(Saved entries)
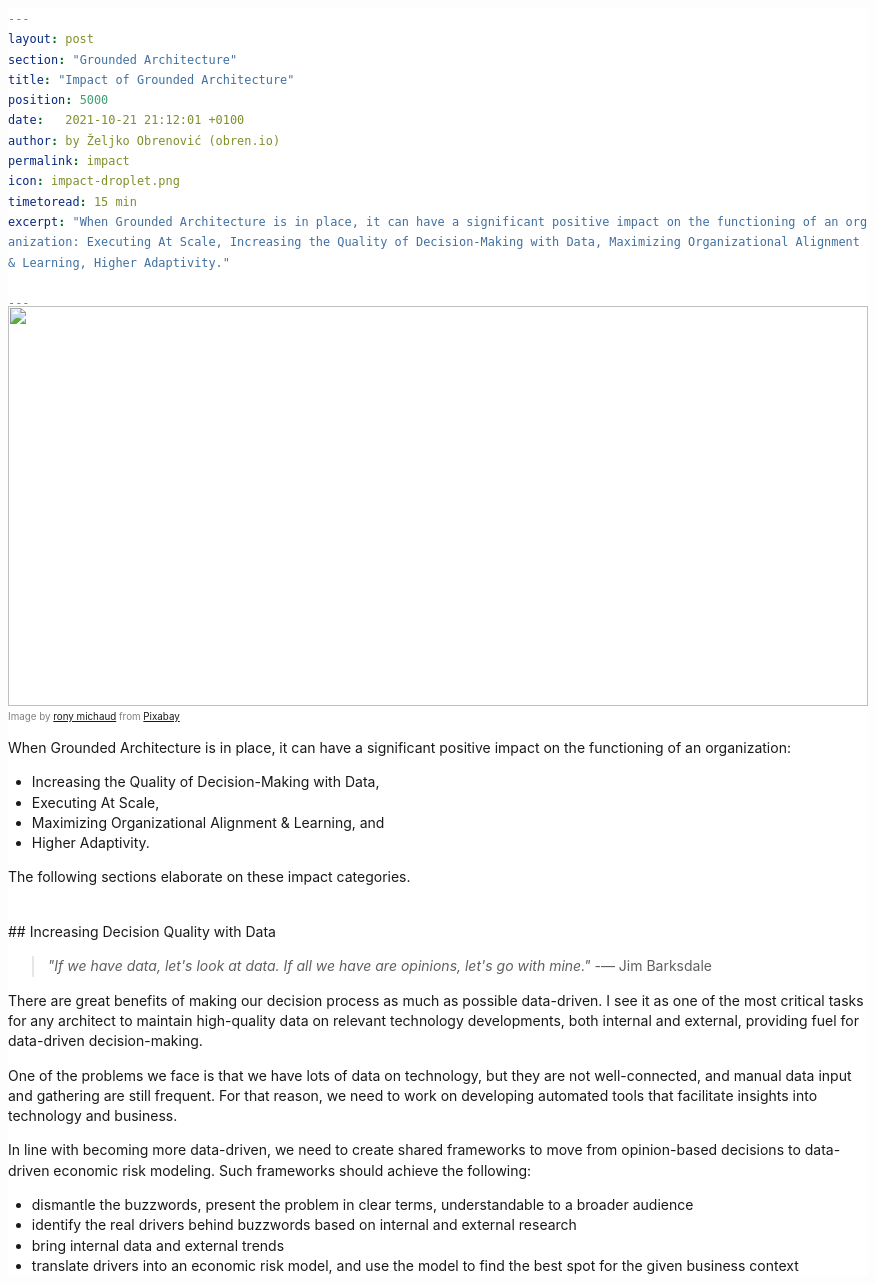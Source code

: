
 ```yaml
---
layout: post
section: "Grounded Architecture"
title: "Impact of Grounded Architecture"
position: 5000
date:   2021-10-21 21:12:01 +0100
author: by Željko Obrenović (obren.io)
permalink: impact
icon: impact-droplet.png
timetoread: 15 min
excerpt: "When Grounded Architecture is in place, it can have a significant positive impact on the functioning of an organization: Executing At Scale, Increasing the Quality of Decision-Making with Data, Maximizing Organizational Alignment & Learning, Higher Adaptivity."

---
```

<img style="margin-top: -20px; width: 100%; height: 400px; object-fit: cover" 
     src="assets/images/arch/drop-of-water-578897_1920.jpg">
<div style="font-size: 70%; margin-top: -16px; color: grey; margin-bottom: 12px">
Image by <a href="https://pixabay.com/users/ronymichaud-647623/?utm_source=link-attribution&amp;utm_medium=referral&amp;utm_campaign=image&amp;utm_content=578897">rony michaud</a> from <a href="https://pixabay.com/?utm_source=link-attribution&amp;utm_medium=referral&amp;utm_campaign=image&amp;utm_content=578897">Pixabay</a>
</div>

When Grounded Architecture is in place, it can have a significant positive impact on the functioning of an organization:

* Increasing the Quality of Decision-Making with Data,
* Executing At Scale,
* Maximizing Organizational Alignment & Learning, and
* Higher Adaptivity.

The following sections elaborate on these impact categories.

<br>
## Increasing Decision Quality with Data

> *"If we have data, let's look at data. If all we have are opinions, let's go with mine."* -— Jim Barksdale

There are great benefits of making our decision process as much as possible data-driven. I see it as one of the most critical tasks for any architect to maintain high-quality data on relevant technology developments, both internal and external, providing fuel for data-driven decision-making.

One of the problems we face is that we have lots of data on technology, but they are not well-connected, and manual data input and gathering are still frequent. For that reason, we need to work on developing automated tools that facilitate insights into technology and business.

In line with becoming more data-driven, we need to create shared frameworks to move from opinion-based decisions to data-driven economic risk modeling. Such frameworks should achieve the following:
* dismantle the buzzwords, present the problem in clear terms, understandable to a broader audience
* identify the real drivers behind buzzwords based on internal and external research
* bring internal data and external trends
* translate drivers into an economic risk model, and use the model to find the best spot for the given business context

Problem details: Begin with the line above that has "70%; margin-top: -16px;" and continue through the line that has "There are great", setting each one down exactly. Stop there.

Exercise response:
<div style="font-size: 70%; margin-top: -16px; color: grey; margin-bottom: 12px">
Image by <a href="https://pixabay.com/users/ronymichaud-647623/?utm_source=link-attribution&amp;utm_medium=referral&amp;utm_campaign=image&amp;utm_content=578897">rony michaud</a> from <a href="https://pixabay.com/?utm_source=link-attribution&amp;utm_medium=referral&amp;utm_campaign=image&amp;utm_content=578897">Pixabay</a>
</div>

When Grounded Architecture is in place, it can have a significant positive impact on the functioning of an organization:

* Increasing the Quality of Decision-Making with Data,
* Executing At Scale,
* Maximizing Organizational Alignment & Learning, and
* Higher Adaptivity.

The following sections elaborate on these impact categories.

<br>
## Increasing Decision Quality with Data

> *"If we have data, let's look at data. If all we have are opinions, let's go with mine."* -— Jim Barksdale

There are great benefits of making our decision process as much as possible data-driven. I see it as one of the most critical tasks for any architect to maintain high-quality data on relevant technology developments, both internal and external, providing fuel for data-driven decision-making.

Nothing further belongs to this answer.